Perseverance landed on Mars, in Jezero Crater, on February 18th, 2021, after completing its long journey – nearly 300 million miles – from Earth. The rover is now exploring, analyzing, and documenting the terrain of Jezero – the presumed site of an ancient lake and river delta. Perseverance is gathering evidence of geologic and atmospheric conditions that once supported the existence of surface water on Mars.
Strengths Of The Robotic Arm
NASA wanted an arm capable of drilling into Martian rock and soil, to collect samples for analysis. Motiv was tasked with creating an arm equipped with the kind of heavy-duty hardware to make such drilling possible, while being lightweight enough for the rover to remain mobile. To enable the coring system to penetrate targeted surface areas, Motiv gave the arm a sense of touch, in the form of a force-torque sensor.
Using weight-on-bit information, the force-torque sensor tells the coring system how much drilling force to apply – and in which direction – during sampling operations. The sensor also acts as a safety mechanism, in case the rover slips while the rotary percussive drill is in use.
After drilling, the coring system sends the collected rock and soil samples to the rover’s internal encapsulation system. Part of the rover’s mission is to deposit these samples at a designated site – for retrieval on a future mission.
The Arm’s Other Capabilities
Five points of articulation provide a full range of motion for the seven-foot robotic arm attached to Perseverance. Along with the coring system, the arm’s turret is equipped with cameras, a ground contact sensor, and a dust removal tool.

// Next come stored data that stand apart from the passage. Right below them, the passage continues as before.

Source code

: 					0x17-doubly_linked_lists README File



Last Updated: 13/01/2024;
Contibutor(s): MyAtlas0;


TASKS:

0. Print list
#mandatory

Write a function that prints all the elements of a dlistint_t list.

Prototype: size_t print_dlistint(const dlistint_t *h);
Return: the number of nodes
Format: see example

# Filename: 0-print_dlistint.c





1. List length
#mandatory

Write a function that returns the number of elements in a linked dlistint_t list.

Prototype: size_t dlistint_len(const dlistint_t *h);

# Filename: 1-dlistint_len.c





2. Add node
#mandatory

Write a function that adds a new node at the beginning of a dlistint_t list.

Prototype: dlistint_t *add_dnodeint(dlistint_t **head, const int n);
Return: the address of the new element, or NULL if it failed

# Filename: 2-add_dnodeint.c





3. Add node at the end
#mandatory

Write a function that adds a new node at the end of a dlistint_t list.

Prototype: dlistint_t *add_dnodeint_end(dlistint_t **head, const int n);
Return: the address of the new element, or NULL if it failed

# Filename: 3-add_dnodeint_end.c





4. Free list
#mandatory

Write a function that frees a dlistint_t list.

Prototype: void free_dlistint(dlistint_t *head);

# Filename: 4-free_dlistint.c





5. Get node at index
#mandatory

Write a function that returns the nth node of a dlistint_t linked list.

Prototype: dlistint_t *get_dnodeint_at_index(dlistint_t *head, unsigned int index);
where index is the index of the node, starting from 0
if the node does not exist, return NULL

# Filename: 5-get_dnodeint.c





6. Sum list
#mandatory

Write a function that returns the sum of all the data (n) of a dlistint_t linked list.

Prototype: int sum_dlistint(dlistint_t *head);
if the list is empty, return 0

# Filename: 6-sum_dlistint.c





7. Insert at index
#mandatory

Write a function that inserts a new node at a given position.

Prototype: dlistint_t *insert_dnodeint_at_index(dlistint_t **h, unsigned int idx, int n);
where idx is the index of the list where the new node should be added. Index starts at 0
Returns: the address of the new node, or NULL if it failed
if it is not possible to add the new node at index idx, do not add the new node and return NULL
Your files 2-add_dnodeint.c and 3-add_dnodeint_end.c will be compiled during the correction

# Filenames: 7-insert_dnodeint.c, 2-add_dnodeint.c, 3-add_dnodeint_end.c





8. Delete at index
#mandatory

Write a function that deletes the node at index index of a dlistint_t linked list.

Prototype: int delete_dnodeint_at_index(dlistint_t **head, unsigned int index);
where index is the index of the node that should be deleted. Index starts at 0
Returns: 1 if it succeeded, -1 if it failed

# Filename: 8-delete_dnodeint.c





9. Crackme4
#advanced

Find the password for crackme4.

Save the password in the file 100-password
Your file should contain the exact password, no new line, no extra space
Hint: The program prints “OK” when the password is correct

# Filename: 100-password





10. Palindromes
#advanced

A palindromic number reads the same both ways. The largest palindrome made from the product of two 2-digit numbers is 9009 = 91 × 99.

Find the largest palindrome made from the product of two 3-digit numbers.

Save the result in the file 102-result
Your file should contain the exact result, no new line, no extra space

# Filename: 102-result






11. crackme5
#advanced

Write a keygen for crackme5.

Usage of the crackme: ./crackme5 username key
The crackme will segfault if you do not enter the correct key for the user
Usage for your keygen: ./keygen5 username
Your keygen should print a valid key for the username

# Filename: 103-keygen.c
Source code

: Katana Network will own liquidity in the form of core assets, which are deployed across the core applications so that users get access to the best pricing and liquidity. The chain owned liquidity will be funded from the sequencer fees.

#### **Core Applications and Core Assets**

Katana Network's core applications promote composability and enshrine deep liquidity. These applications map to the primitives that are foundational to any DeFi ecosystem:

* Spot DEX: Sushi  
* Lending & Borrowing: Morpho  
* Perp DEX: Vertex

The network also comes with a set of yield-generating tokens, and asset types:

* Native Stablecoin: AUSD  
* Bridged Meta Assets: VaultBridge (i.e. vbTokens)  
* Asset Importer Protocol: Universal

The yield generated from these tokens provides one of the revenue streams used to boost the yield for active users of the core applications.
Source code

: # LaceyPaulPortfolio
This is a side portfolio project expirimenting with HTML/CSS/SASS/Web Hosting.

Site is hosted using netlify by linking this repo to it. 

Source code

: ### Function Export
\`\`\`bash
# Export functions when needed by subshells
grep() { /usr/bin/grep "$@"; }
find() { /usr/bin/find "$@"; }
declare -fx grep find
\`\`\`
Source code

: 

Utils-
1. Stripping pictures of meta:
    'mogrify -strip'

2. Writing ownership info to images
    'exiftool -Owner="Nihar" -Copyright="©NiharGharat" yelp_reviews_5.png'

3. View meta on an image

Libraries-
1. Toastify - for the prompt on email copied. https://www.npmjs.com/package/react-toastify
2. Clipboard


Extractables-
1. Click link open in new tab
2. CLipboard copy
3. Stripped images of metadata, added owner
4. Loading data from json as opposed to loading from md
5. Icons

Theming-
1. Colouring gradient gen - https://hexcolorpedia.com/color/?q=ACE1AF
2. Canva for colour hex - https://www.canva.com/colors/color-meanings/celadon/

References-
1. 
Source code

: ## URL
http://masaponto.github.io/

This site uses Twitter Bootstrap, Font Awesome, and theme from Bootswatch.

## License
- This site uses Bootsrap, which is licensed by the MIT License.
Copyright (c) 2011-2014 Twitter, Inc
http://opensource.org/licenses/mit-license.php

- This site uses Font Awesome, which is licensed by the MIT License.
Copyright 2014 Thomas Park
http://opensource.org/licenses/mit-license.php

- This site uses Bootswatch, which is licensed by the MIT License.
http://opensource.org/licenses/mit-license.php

For closer analysis of the Martian surface, the arm uses SHERLOC and WATSON, instruments designed to detect and document the presence of minerals and organic materials. WATSON captures magnified images of rock and soil samples for SHERLOC to inspect and analyze. WATSON also records images of the rover’s wheels and undercarriage, so that scientists on Earth can spot any potential mobility/operation issues for Perseverance.
Capability Through Ingenuity
Without its robotic arm, Perseverance would not have the same tactile access to its surroundings, nor the capability for such precise examination of Martian terrain. Motiv’s team of engineers delivered technology that gives scientists unprecedented access to the surface of Mars.
The Mastcam-Z cameras mounted to Perseverance were also developed by Motiv. Designed to capture zoomable stereoscopic images – and video – at a range of focal lengths, the advanced imaging technology of Mastcam-Z provides spectacular views of the Martian landscape.
Motiv’s Mission & Challenges
To make the arm’s instruments – not to mention the arm itself, along with Mastcam-Z – functional in an extreme environment like the surface of Mars, Motiv conducted months of rigorous testing and development, to ensure system resilience. Only so much troubleshooting can be managed from mission control on Earth –millions of miles away. Through an intensive engineering process, and after a series of simulations, Motiv completed and delivered the arm to JPL – for subsequent delivery to Mars, mounted to Perseverance.